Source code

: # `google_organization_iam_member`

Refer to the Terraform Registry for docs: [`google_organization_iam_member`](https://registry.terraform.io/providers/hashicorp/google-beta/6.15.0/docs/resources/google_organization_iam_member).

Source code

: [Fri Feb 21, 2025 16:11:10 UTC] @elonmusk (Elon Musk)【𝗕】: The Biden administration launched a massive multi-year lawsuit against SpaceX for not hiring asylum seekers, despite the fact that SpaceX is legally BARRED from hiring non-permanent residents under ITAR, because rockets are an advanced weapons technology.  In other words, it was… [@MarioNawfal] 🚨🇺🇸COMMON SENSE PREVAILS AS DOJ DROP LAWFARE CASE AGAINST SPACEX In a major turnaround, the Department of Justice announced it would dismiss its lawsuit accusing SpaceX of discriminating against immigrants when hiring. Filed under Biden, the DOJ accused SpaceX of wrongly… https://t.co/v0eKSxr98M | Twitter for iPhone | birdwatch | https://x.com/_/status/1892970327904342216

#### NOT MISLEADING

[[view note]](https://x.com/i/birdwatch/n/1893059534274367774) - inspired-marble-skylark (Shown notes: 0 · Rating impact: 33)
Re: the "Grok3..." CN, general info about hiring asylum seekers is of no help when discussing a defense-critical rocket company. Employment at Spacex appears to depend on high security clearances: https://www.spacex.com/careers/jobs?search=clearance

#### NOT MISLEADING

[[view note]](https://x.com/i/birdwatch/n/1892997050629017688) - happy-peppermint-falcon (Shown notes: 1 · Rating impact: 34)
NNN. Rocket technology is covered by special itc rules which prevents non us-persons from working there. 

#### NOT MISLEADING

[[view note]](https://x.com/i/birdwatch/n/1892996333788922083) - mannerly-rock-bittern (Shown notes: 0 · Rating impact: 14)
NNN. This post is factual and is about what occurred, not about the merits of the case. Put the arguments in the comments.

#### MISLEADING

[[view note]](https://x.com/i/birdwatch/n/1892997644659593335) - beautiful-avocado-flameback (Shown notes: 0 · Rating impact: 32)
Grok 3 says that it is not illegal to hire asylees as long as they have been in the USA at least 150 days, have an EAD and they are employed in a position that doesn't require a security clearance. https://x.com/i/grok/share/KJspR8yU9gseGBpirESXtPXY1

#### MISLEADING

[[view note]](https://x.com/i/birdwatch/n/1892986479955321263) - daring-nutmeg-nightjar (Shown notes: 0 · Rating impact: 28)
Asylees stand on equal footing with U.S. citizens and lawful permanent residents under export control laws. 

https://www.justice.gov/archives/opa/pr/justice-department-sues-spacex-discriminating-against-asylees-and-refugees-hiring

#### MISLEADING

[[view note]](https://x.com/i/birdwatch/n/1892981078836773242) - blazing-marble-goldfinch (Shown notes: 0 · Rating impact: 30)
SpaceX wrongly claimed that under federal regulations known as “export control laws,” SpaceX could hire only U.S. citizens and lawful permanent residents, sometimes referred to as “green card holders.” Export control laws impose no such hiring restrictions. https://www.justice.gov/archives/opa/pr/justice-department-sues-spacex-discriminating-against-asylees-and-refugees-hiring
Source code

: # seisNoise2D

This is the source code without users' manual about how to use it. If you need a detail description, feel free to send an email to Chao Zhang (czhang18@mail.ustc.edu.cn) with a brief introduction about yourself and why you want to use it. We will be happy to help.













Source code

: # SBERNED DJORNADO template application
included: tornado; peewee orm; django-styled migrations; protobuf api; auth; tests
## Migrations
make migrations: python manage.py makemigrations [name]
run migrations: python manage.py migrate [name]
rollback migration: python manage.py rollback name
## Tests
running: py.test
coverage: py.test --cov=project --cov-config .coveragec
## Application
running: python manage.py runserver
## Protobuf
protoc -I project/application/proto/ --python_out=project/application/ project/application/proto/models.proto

_Problem description_
Your response must consist of all the records, retyped exactly.

_Answer box_
Source code

: # `google_organization_iam_member`

Refer to the Terraform Registry for docs: [`google_organization_iam_member`](https://registry.terraform.io/providers/hashicorp/google-beta/6.15.0/docs/resources/google_organization_iam_member).

Source code

: [Fri Feb 21, 2025 16:11:10 UTC] @elonmusk (Elon Musk)【𝗕】: The Biden administration launched a massive multi-year lawsuit against SpaceX for not hiring asylum seekers, despite the fact that SpaceX is legally BARRED from hiring non-permanent residents under ITAR, because rockets are an advanced weapons technology.  In other words, it was… [@MarioNawfal] 🚨🇺🇸COMMON SENSE PREVAILS AS DOJ DROP LAWFARE CASE AGAINST SPACEX In a major turnaround, the Department of Justice announced it would dismiss its lawsuit accusing SpaceX of discriminating against immigrants when hiring. Filed under Biden, the DOJ accused SpaceX of wrongly… https://t.co/v0eKSxr98M | Twitter for iPhone | birdwatch | https://x.com/_/status/1892970327904342216

#### NOT MISLEADING

[[view note]](https://x.com/i/birdwatch/n/1893059534274367774) - inspired-marble-skylark (Shown notes: 0 · Rating impact: 33)
Re: the "Grok3..." CN, general info about hiring asylum seekers is of no help when discussing a defense-critical rocket company. Employment at Spacex appears to depend on high security clearances: https://www.spacex.com/careers/jobs?search=clearance

#### NOT MISLEADING

[[view note]](https://x.com/i/birdwatch/n/1892997050629017688) - happy-peppermint-falcon (Shown notes: 1 · Rating impact: 34)
NNN. Rocket technology is covered by special itc rules which prevents non us-persons from working there. 

#### NOT MISLEADING

[[view note]](https://x.com/i/birdwatch/n/1892996333788922083) - mannerly-rock-bittern (Shown notes: 0 · Rating impact: 14)
NNN. This post is factual and is about what occurred, not about the merits of the case. Put the arguments in the comments.

#### MISLEADING

[[view note]](https://x.com/i/birdwatch/n/1892997644659593335) - beautiful-avocado-flameback (Shown notes: 0 · Rating impact: 32)
Grok 3 says that it is not illegal to hire asylees as long as they have been in the USA at least 150 days, have an EAD and they are employed in a position that doesn't require a security clearance. https://x.com/i/grok/share/KJspR8yU9gseGBpirESXtPXY1

#### MISLEADING

[[view note]](https://x.com/i/birdwatch/n/1892986479955321263) - daring-nutmeg-nightjar (Shown notes: 0 · Rating impact: 28)
Asylees stand on equal footing with U.S. citizens and lawful permanent residents under export control laws. 

https://www.justice.gov/archives/opa/pr/justice-department-sues-spacex-discriminating-against-asylees-and-refugees-hiring

#### MISLEADING

[[view note]](https://x.com/i/birdwatch/n/1892981078836773242) - blazing-marble-goldfinch (Shown notes: 0 · Rating impact: 30)
SpaceX wrongly claimed that under federal regulations known as “export control laws,” SpaceX could hire only U.S. citizens and lawful permanent residents, sometimes referred to as “green card holders.” Export control laws impose no such hiring restrictions. https://www.justice.gov/archives/opa/pr/justice-department-sues-spacex-discriminating-against-asylees-and-refugees-hiring
Source code

: # seisNoise2D

This is the source code without users' manual about how to use it. If you need a detail description, feel free to send an email to Chao Zhang (czhang18@mail.ustc.edu.cn) with a brief introduction about yourself and why you want to use it. We will be happy to help.













Source code

: # SBERNED DJORNADO template application
included: tornado; peewee orm; django-styled migrations; protobuf api; auth; tests
## Migrations
make migrations: python manage.py makemigrations [name]
run migrations: python manage.py migrate [name]
rollback migration: python manage.py rollback name
## Tests
running: py.test
coverage: py.test --cov=project --cov-config .coveragec
## Application
running: python manage.py runserver
## Protobuf
protoc -I project/application/proto/ --python_out=project/application/ project/application/proto/models.proto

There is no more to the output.